To automate the life cycle, we wrote the image-rotator script, which we will publish in the public domain in the near future.

  • The necessary variables are passed to the script, the main of which is –image-family. This is how it understands what it needs to work with.
  • The script finds all images belonging to this Image Family, and then works with all these images EXCEPT the last actual image that Image Family is pointing to at the moment
  • Further, among these images, he does the following:
    All READY images are made DEPRECATED and given a date when they should become OBSOLETE
    All DEPRECATED images that have obsolete date less than the current date are transferred to the OBSOLETE state and set the date when the image should become DELETED
    All OBSOLETE images are processed by analogy with DEPRECATED
    It’s the same with DELETED. If the DELETED image has the date of deletion, the script deletes the image permanently

Pipeline diagram

So, now that we have figured out the main points, we can consider the general deployment process.

The figure below shows schematically this process.

We assume that first, we deploy the application to the Dev environment from the Master branch (the name of the branch is not important here), where it is tested. After that, we will deploy the same image to the Prod environment from another branch – stable, by synchronizing the two branches via Merge Request.

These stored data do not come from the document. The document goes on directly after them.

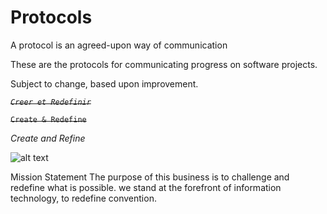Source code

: # Protocols
A protocol is an agreed-upon way of communication

These are the protocols for communicating progress on software projects.


Subject to change, based upon improvement.

*~~`Creer et Redefinir`~~*

~~`Create & Redefine`~~

*Create and Refine*



![alt text][logo]

[logo]: http://www.wallquotes.com/sites/default/files/styles/uc_canvas/public/arts0164-94.png?itok=XruZUAfU "Trésor, Creer et Définir"



Mission Statement
The purpose of this business is to challenge and redefine what is possible.  we stand at the forefront of information technology, to redefine convention.
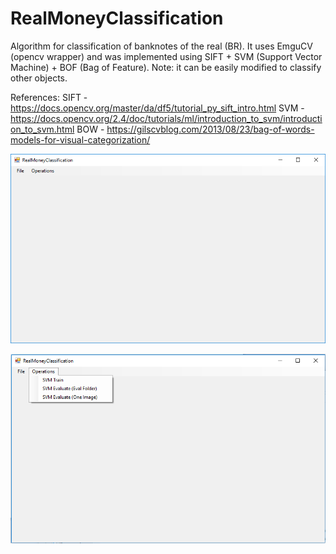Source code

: # RealMoneyClassification
 Algorithm for classification of banknotes of the real (BR). 
 It uses EmguCV (opencv wrapper) and was implemented using SIFT + SVM (Support Vector Machine) + BOF (Bag of Feature). 
 Note: it can be easily modified to classify other objects.
 
References:
	SIFT - https://docs.opencv.org/master/da/df5/tutorial_py_sift_intro.html
	SVM  - https://docs.opencv.org/2.4/doc/tutorials/ml/introduction_to_svm/introduction_to_svm.html
	BOW - https://gilscvblog.com/2013/08/23/bag-of-words-models-for-visual-categorization/
 
 
![alt text](https://github.com/Alissonerdx/RealMoneyClassification/blob/master/View%201.png)

![alt text](https://github.com/Alissonerdx/RealMoneyClassification/blob/master/View%202.png)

This pipeline is schematic and can be complicated to achieve specific goals or complete automation. For example, in our pipelines, in addition to what is shown in the diagram is automated:

  • Integration with Hashicorp Vault to get secrets
  • Using snapshots of Prod instance data disks to create a Dev environment
  • Using the latest CloudSQL backup (note: database as a service from Google (MySQL, PostgreSQL)) Prod instance to create a database in Dev environment
  • Removing the Dev environment at the end of testing (it’s the same cloud, we don’t want to spend extra money)

Next, Terraform creates a virtual machine with an application in the Dev environment, creates a disk with fresh data from the image made in step 1. So we get fresh independent data on which we will test the new virtual machine. As a bonus, we check Prod’s backups “by accident” 🙂

Conclusion

This is the end of the theory. And unfortunately (or fortunately for those who do not like a lot of letters), I finish my post with the most interesting, since the article has already turned out to be quite voluminous, and it will no longer accommodate a real example of a service deployed using this concept. Write in the comments if the article turned out to be interesting / useful, and you want to see how it is done in practice: with the code, real CI / CD and explanations. I will be grateful for your feedback.

Immutable Infrastructure is an approach that has its pros and cons. An approach that may not work for every service or application. And I repeat, you must use it, understanding and accepting all its pros and cons. And of course, let common sense always prevail. You can always take a part of it and only use it if it gives you an advantage.

Now we in the team are working on improving the concept and our implementation, because after some time using it in the form in which it is described here, we realized that we have something to work on, and we have ideas on how to do everything better. And when everything works out, we will write another article in which we will share our best practices.